通常、給与所得者の場合は年末調整が行われるため確定申告の必要はありませんが、医療費や住宅ローンなどの所得控除が適用される場合は、還付申告を行うことでそれに応じた税金が戻ってきます。

還付申告が適用される主な例

  • ・医療費を多く払った際の医療費控除
  • ・ふるさと納税を行ったとき(平成27年4月以降のふるさと納税は、条件を満たしていれば「ふるさと納税ワンストップ特例制度」が適用されます)
  • ・初めて住宅ローン控除が適用される年
  • ・年末調整のミスによる所得控除漏れ
  • ・年の途中で退職した人で年末調整を受けていない場合
  • ・マイホームにバリアフリーや省エネなどの改修工事をしたとき
  • ・災害や盗難などの損害を受けたとき


源泉分離課税となる預貯金の利子や抵当証券などの収益などは、還付申告の対象にはなりません。

申告に必要な書類

医療費控除であれば、医療費の明細や領収書など、控除の要件を満たした住宅を購入した場合の住宅ローン控除であれば登記事項証明書や売買契約書の写しの書類などを添えて確定申告を行います。

e-Taxを利用する場合は、医療費の領収書などの記載内容を画面上で入力し、送信するだけで添付書類の提出の必要はありません。

申告できる期間

還付申告書を提出できるのは、その年の翌年1月1日から、確定申告の期限に関係なく5年間までであれば申告することができ、申告することで納め過ぎた税金が戻ってきます。
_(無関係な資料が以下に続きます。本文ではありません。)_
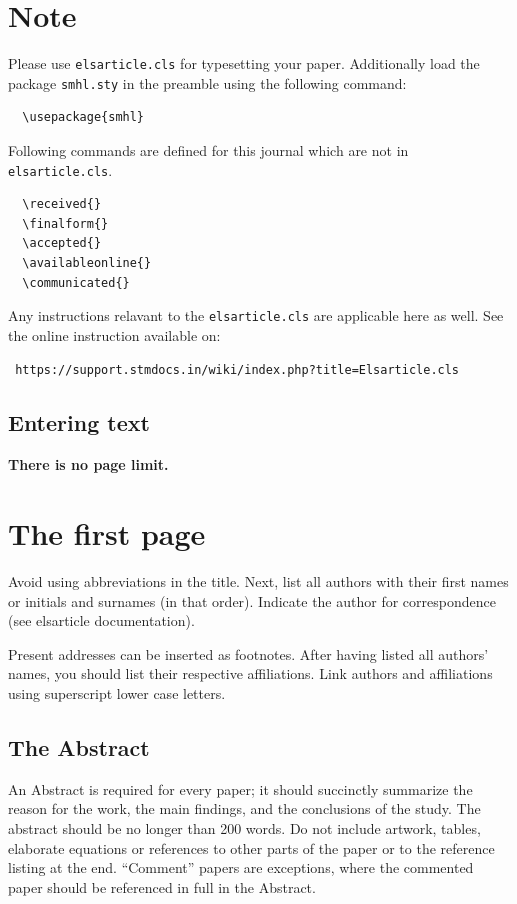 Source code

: \documentclass[times,onecolumn,final,longtitle]{elsarticle}
\begin{document}

\section{Note}
\label{sec1}
Please use \verb+elsarticle.cls+ for typesetting your paper.
Additionally load the package \verb+smhl.sty+ in the preamble using
the following command:
\begin{verbatim}
  \usepackage{smhl}
\end{verbatim}

Following commands are defined for this journal which are not in
\verb+elsarticle.cls+.
\begin{verbatim}
  \received{}
  \finalform{}
  \accepted{}
  \availableonline{}
  \communicated{}
\end{verbatim}

Any instructions relavant to the \verb+elsarticle.cls+ are applicable
here as well. See the online instruction available on:
\begin{verbatim}
 https://support.stmdocs.in/wiki/index.php?title=Elsarticle.cls
\end{verbatim}

\subsection{Entering text}
\textcolor{newcolor}{\bf There is no page limit.}

\section{The first page}
Avoid using abbreviations in the title. Next, list all authors with
their first names or initials and surnames (in that order). Indicate
the author for correspondence (see elsarticle documentation).

Present addresses can be inserted as footnotes. After having listed all
authors' names, you should list their respective affiliations. Link
authors and affiliations using superscript lower case letters.

\subsection{The Abstract}
An Abstract is required for every paper; it should succinctly summarize
the reason for the work, the main findings, and the conclusions of the
study. The abstract should be no longer than 200 words. Do not include
artwork, tables, elaborate equations or references to other parts of
the paper or to the reference listing at the end. ``Comment'' papers
are exceptions, where the commented paper should be referenced in full
in the Abstract.
\end{document}
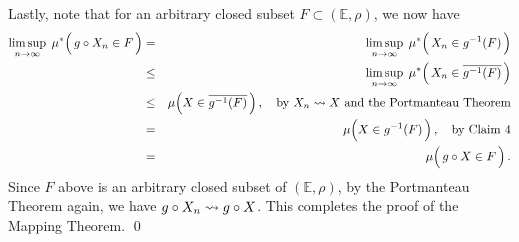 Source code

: \vskip 0.5cm
\noindent
Lastly, note that for an arbitrary closed subset $F \subset (\mathbb{E},\rho)$, we now have
\begin{eqnarray*}
\underset{n\rightarrow\infty}{\limsup}\;\, \mu^{*}\!\left(\,g \circ X_{n} \overset{{\color{white}.}}{\in} F\,\right)
&=&
	\underset{n\rightarrow\infty}{\limsup}\;\, \mu^{*}\!\left(\,X_{n} \overset{{\color{white}.}}{\in} g^{-1}(F)\,\right)
\\
&\leq&
	\underset{n\rightarrow\infty}{\limsup}\;\, \mu^{*}\!\left(\,X_{n} \overset{{\color{white}.}}{\in} \overline{g^{-1}(F)}\,\right)
\\
&\leq&
	\mu\!\left(X\overset{{\color{white}.}}{\in}\overline{g^{-1}(F)}\,\right),
	\quad\textnormal{by $X_{n} \wconverge X$ and the Portmanteau Theorem}
\\
&=&
	\mu\!\left(X\overset{{\color{white}.}}{\in}g^{-1}(F)\,\right),
	\quad\textnormal{by Claim 4}
\\
&=&
	\mu\!\left(\,g \circ X\overset{{\color{white}.}}{\in}F\,\right).
\end{eqnarray*}
Since $F$ above is an arbitrary closed subset of $(\mathbb{E},\rho)$,
by the Portmanteau Theorem again, we have \;$g \circ X_{n} \rightsquigarrow g \circ X$.
This completes the proof of the Mapping Theorem.
\qed


\renewcommand{\theenumi}{\roman{enumi}}
\renewcommand{\labelenumi}{\textnormal{(\theenumi)}$\;\;$}

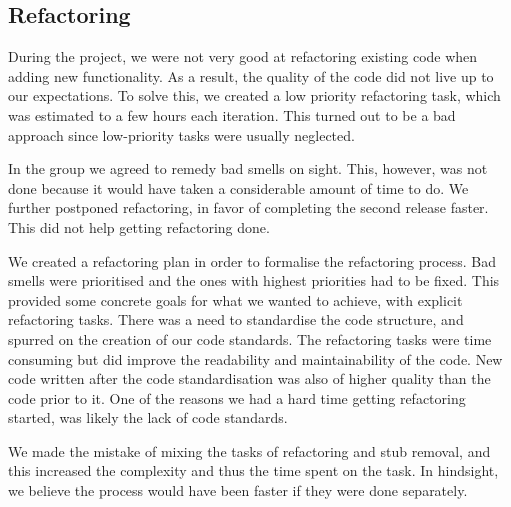 \subsection{Refactoring}
During the project, we were not very good at refactoring existing code when adding new functionality. As a result, the quality of the code did not live up to our expectations. To solve this, we created a low priority refactoring task, which was estimated to a few hours each iteration. This turned out to be a bad approach since low-priority tasks were usually neglected. 

In the group we agreed to remedy bad smells on sight. This, however, was not done because it would have taken a considerable amount of time to do. We further postponed refactoring, in favor of completing the second release faster. This did not help getting refactoring done.

We created a refactoring plan in order to formalise the refactoring process. Bad smells were prioritised and the ones with highest priorities had to be fixed. This provided some concrete goals for what we wanted to achieve, with explicit refactoring tasks. There was a need to standardise the code structure, and spurred on the creation of our code standards. The refactoring tasks were time consuming but did improve the readability and maintainability of the code. New code written after the code standardisation was also of higher quality than the code prior to it. One of the reasons we had a hard time getting refactoring started, was likely the lack of code standards.

We made the mistake of mixing the tasks of refactoring and stub removal, and this  increased the complexity and thus the time spent on the task. In hindsight, we believe the process would have been faster if they were done separately. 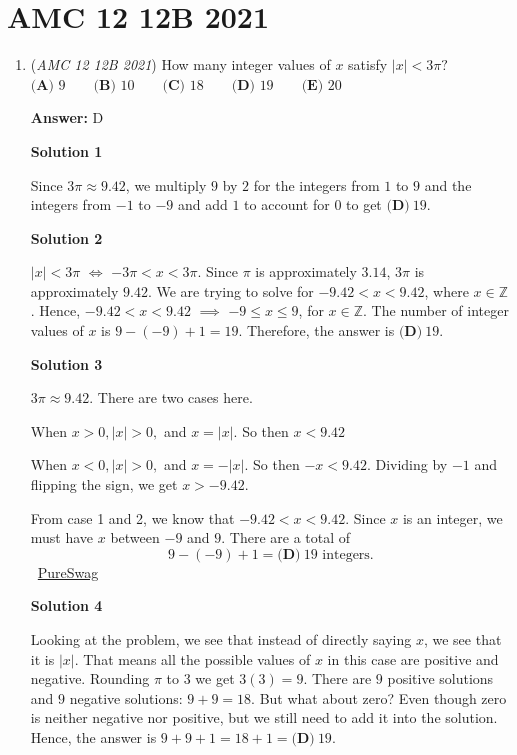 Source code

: \section{AMC 12 12B 2021}
        \begin{enumerate}
        	\item (\textit{AMC 12 12B 2021}) How many integer values of $x$ satisfy $|x|<3\pi?$
$\textbf{(A) }9 \qquad \textbf{(B) }10 \qquad \textbf{(C) }18 \qquad \textbf{(D) }19 \qquad \textbf{(E) }20$

 \textbf{Answer: }D



\textbf{Solution 1}

Since $3\pi\approx9.42$, we multiply $9$ by $2$ for the integers from $1$ to $9$ and the integers from $-1$ to $-9$ and add $1$ to account for $0$ to get $\boxed{\textbf{(D)} ~19}$.

 



\textbf{Solution 2}

$|x|<3\pi$ $\iff$ $-3\pi<x<3\pi$. Since $\pi$ is approximately $3.14$, $3\pi$ is approximately $9.42$. We are trying to solve for $-9.42<x<9.42$, where $x\in\mathbb{Z}$. Hence, $-9.42<x<9.42$ $\implies$ $-9\leq x\leq9$, for $x\in\mathbb{Z}$. The number of integer values of $x$ is $9-(-9)+1=19$. Therefore, the answer is $\boxed{\textbf{(D)} ~19}$.

 



\textbf{Solution 3}

$3\pi \approx 9.42.$ There are two cases here.

 When $x>0, |x|>0,$ and $x = |x|.$ So then $x<9.42$

 When $x<0, |x|>0,$ and $x = -|x|.$ So then $-x<9.42$. Dividing by $-1$ and flipping the sign, we get $x>-9.42.$

 From case 1 and 2, we know that $-9.42 < x < 9.42$. Since $x$ is an integer, we must have $x$ between $-9$ and $9$. There are a total of 
 \[9-(-9) + 1 = \boxed{\textbf{(D)} ~19} \text{ integers}.\]~\href{https://artofproblemsolving.com/wiki/index.php?title=User:PureSwag}{PureSwag}

 



\textbf{Solution 4}

Looking at the problem, we see that instead of directly saying $x$, we see that it is $|x|.$ That means all the possible values of $x$ in this case are positive and negative. Rounding $\pi$ to $3$ we get $3(3)=9.$ There are $9$ positive solutions and $9$ negative solutions: $9+9=18.$ But what about zero? Even though zero is neither negative nor positive, but we still need to add it into the solution. Hence, the answer is $9+9+1=18+1=\boxed{\textbf{(D)} ~19}.$





\end{enumerate}
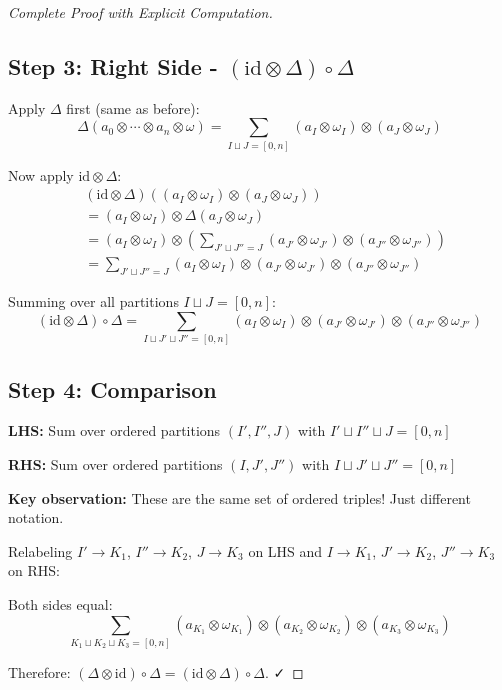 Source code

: \begin{proof}[Complete Proof with Explicit Computation]
\subsection*{Step 3: Right Side - $(\text{id} \otimes \Delta) \circ \Delta$}

Apply $\Delta$ first (same as before):
$$\Delta(a_0 \otimes \cdots \otimes a_n \otimes \omega) = \sum_{I \sqcup J = [0,n]} (a_I \otimes \omega_I) \otimes (a_J \otimes \omega_J)$$

Now apply $\text{id} \otimes \Delta$:
\begin{align*}
&(\text{id} \otimes \Delta)\left((a_I \otimes \omega_I) \otimes (a_J \otimes \omega_J)\right) \\
&= (a_I \otimes \omega_I) \otimes \Delta(a_J \otimes \omega_J) \\
&= (a_I \otimes \omega_I) \otimes \left(\sum_{J' \sqcup J'' = J} (a_{J'} \otimes \omega_{J'}) \otimes (a_{J''} \otimes \omega_{J''})\right) \\
&= \sum_{J' \sqcup J'' = J} (a_I \otimes \omega_I) \otimes (a_{J'} \otimes \omega_{J'}) \otimes (a_{J''} \otimes \omega_{J''})
\end{align*}

Summing over all partitions $I \sqcup J = [0,n]$:
$$(\text{id} \otimes \Delta) \circ \Delta = \sum_{I \sqcup J' \sqcup J'' = [0,n]} (a_I \otimes \omega_I) \otimes (a_{J'} \otimes \omega_{J'}) \otimes (a_{J''} \otimes \omega_{J''})$$

\subsection*{Step 4: Comparison}

\textbf{LHS:} Sum over ordered partitions $(I', I'', J)$ with $I' \sqcup I'' \sqcup J = [0,n]$

\textbf{RHS:} Sum over ordered partitions $(I, J', J'')$ with $I \sqcup J' \sqcup J'' = [0,n]$

\textbf{Key observation:} These are the same set of ordered triples! Just different notation.

Relabeling $I' \to K_1$, $I'' \to K_2$, $J \to K_3$ on LHS and $I \to K_1$, $J' \to K_2$, $J'' \to K_3$ on RHS:

Both sides equal:
$$\sum_{K_1 \sqcup K_2 \sqcup K_3 = [0,n]} (a_{K_1} \otimes \omega_{K_1}) \otimes (a_{K_2} \otimes \omega_{K_2}) \otimes (a_{K_3} \otimes \omega_{K_3})$$

Therefore: $(\Delta \otimes \text{id}) \circ \Delta = (\text{id} \otimes \Delta) \circ \Delta$. ✓
\end{proof}

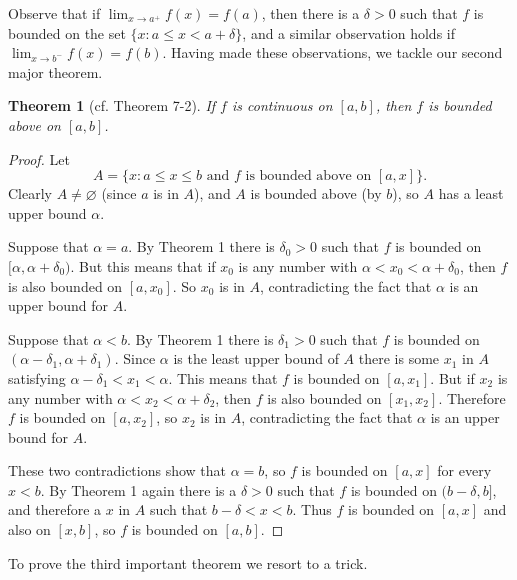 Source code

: \documentclass{article}
\numberwithin{corollary}{subsection}
\numberwithin{definition}{subsection}
\numberwithin{lemma}{subsection}
\numberwithin{theorem}{subsection}
\newtheorem*{theorem*}{Theorem}
\begin{document}
Observe that if $\lim_{x \to a^+} f(x) = f(a)$, then there is a $\delta > 0$
such that $f$ is bounded on the set $\{x: a \leq x < a + \delta\}$, and a
similar observation holds if $\lim_{x \to b^-} f(x) = f(b)$. Having made these
observations, we tackle our second major theorem.

\begin{theorem*}[cf. Theorem 7-2]
  If $f$ is continuous on $[a, b]$, then $f$ is bounded above on $[a, b]$.
\end{theorem*}
\begin{proof}
  Let \[
    A = \{x: a \leq x \leq b \text{ and } f \text{ is bounded above on } [a,
      x]\}.
  \] Clearly $A \neq \varnothing$ (since $a$ is in $A$), and $A$ is bounded
  above (by $b$), so $A$ has a least upper bound $\alpha$.

  Suppose that $\alpha = a$. By Theorem 1 there is $\delta_0 > 0$ such that $f$
  is bounded on $[\alpha, \alpha + \delta_0)$. But this means that if $x_0$ is
  any number with $\alpha < x_0 < \alpha + \delta_0$, then $f$ is also bounded
  on $[a, x_0]$. So $x_0$ is in $A$, contradicting the fact that $\alpha$ is an
  upper bound for $A$.

  Suppose that $\alpha < b$. By Theorem 1 there is $\delta_1 > 0$ such that $f$
  is bounded on $(\alpha - \delta_1, \alpha + \delta_1)$. Since $\alpha$ is the
  least upper bound of $A$ there is some $x_1$ in $A$ satisfying $\alpha -
  \delta_1 < x_1 < \alpha$. This means that $f$ is bounded on $[a, x_1]$. But
  if $x_2$ is any number with $\alpha < x_2 < \alpha + \delta_2$, then $f$ is
  also bounded on $[x_1, x_2]$. Therefore $f$ is bounded on $[a, x_2]$, so
  $x_2$ is in $A$, contradicting the fact that $\alpha$ is an upper bound for
  $A$.

  These two contradictions show that $\alpha = b$, so $f$ is bounded on $[a,
  x]$ for every $x < b$. By Theorem 1 again there is a $\delta > 0$ such that
  $f$ is bounded on $(b - \delta, b]$, and therefore a $x$ in $A$ such that $b
  - \delta < x < b$. Thus $f$ is bounded on $[a, x]$ and also on $[x, b]$, so
  $f$ is bounded on $[a, b]$.
\end{proof}

To prove the third important theorem we resort to a trick.
\end{document}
もし、還付されるはずの税金を本来よりも少なく還付申告していた場合は、更正の請求という手続きを行うことで、所得税の還付が受けられます。更正の請求ができるのは、還付申告を所得税の申告期限のうち遅い日から5年以内です。

特に、年末調整から漏れている所得控除は気付きにくいので注意しましょう。

No.2030 還付申告|所得税|国税庁

還付申告

確定申告書A

添付書類

まとめ

確定申告にばかり気を取られてしまいがちですが、他にも3月15日が期限の手続きがあることに注意が必要です。還付申告は3月15日を過ぎても提出することができるため、もし申告を忘れているものがあれば、気付いた時点で還付申告を行うようにしましょう。